Consider the NFL’s hyperactive police blotter over the past month. Aaron Hernandez was led away from his North Attleboro, Mass., home in handcuffs, charged with first-degree murder and linked to everything short of Jimmy Hoffa’s disappearance. Ex-Browns rookie Ausar Walcott allegedly punched a man outside a New Jersey nightclub and earned an attempted murder charge. Ahmad Brooks is accused of smacking teammate Lamar Divens over the head with a beer bottle three times. Joe Lefeged was arrested in Washington and charged with, among other things, possession of an unregistered semi-automatic pistol.
Cue the well-worn narrative about a league on a free-fall into a “Mad Max” world of criminality. Where two or three arrests are gathered, of course, so is an alarming trend.
The problem? It’s not true.
The play is predictable. Ginned-up rants on cable-television talk shows. Forget about the rest of the world’s ills from Baltimore to Baghdad. Instead, call for psychologists on sidelines, connect on-field violence to off-field catastrophe, blurt out any wacky plan to stop these out-of-control athletes, as the relentless media cycle slurps up the bluster masquerading as insight. Don’t forget to shout down anyone who disagrees.
The reality of the NFL’s imagined crime wave is different. There isn’t one. Outraged?
Over the past decade, the arrest rate for NFL players is 2.9 percent compared to 10.8 percent for males in the general population aged 22 to 34, according to a December study by economist Stephen Bronars.
That won’t carry another sky-is-falling segment on CNN.
Those numbers mirrored the findings of a study published in the statistics magazine Chance in 1999 that NFL players, even adjusted for race, were arrested at half the rate as the rest of the population.
“It is interesting that the NFL players,” the study read, “who do earn a living largely through the exercise of their physical strength — and who may even be seen to thrive on their violent encounters on the football field — still seem to have a lower [arrest] rate than the comparable general population. … Does their greater public visibility generate restraint? Do they realize they are much more vulnerable to an expensive civil suit? Was their time in college — even though many did not graduate — a restraining influence?”
Through December, player arrests had fallen 40 percent since commissioner Roger Goodell took over in 2006 and cracked down on off-field behavior.

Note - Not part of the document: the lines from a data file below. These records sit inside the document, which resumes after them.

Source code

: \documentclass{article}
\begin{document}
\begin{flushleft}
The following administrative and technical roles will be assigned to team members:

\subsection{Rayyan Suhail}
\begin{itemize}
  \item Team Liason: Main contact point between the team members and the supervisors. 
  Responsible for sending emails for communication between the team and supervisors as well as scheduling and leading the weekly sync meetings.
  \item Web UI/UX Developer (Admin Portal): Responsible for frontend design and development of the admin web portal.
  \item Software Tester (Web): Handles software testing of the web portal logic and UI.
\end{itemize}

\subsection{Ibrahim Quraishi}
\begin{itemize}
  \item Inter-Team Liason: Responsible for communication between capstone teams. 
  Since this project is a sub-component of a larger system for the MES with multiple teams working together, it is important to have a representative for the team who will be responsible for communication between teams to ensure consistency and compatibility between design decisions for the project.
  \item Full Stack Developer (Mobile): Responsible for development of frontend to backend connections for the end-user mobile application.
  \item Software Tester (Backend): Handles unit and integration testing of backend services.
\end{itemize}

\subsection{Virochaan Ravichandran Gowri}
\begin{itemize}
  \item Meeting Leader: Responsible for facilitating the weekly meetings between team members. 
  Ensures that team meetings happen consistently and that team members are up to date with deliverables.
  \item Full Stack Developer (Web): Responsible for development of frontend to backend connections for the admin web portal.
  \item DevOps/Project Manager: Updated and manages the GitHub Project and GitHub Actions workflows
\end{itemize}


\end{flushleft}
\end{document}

Take this year’s run-ins with the law. A database compiled by U-T San Diego lists 31 arrests since February’s Super Bowl. Three players were free agents when arrested; another four had cases dropped or dismissed. Five others, including Hernandez and Walcott, were cut following their incident.
Three of the four players in the past month’s cases had extended prior issues with the law that made their problems, if not predictable, unsurprising.
Even the 28 arrests of players on active rosters is less than 1 percent of the almost 3,000 players currently in the league. One percent isn’t a trend or even a half-cocked rant. One percent is lavishing attention on the outliers — tragic as they may be — in a world where good behavior doesn’t generate headlines.
The canard of a league overrun with thugs is a cheap, knee-jerk reaction to a few isolated cases that suck attention.
The outrage, really, is misplaced. Violence isn’t the NFL’s property. Not even close.
While Hernandez waits in jail without bail, his onetime acquaintance Odin Lloyd is dead. His body was discovered June 17 in a North Attleboro industrial park, shot five times with a .45 caliber pistol. In the brutal death, Lloyd is far from alone.
Since June 17, five people have been killed, for instance, in Washington. Dawon Markham, Malika Stover, Tywayne Thompson and Quentin White were shot and killed. Ernest Hart was stabbed to death.
We rarely, if ever, hear their names. Don’t have talking heads screaming for a solution.
The five died. The violence rumbles on.
At least 40 shootings, 16 deadly, have torn through Baltimore in the past two weeks. The city saw 217 people killed there in 2012.
In the first six months of the year, 843 shootings took place in Chicago and the carnage, believe it or not, represented a drastic improvement from 2012.
Where is the national hand-wringing that followed Hernandez’s arrest?
The NFL isn’t immune from complex, deep-rooted issues and spasms of violence that plague our communities. The problem doesn’t belong to the NFL. The problem belongs to us all.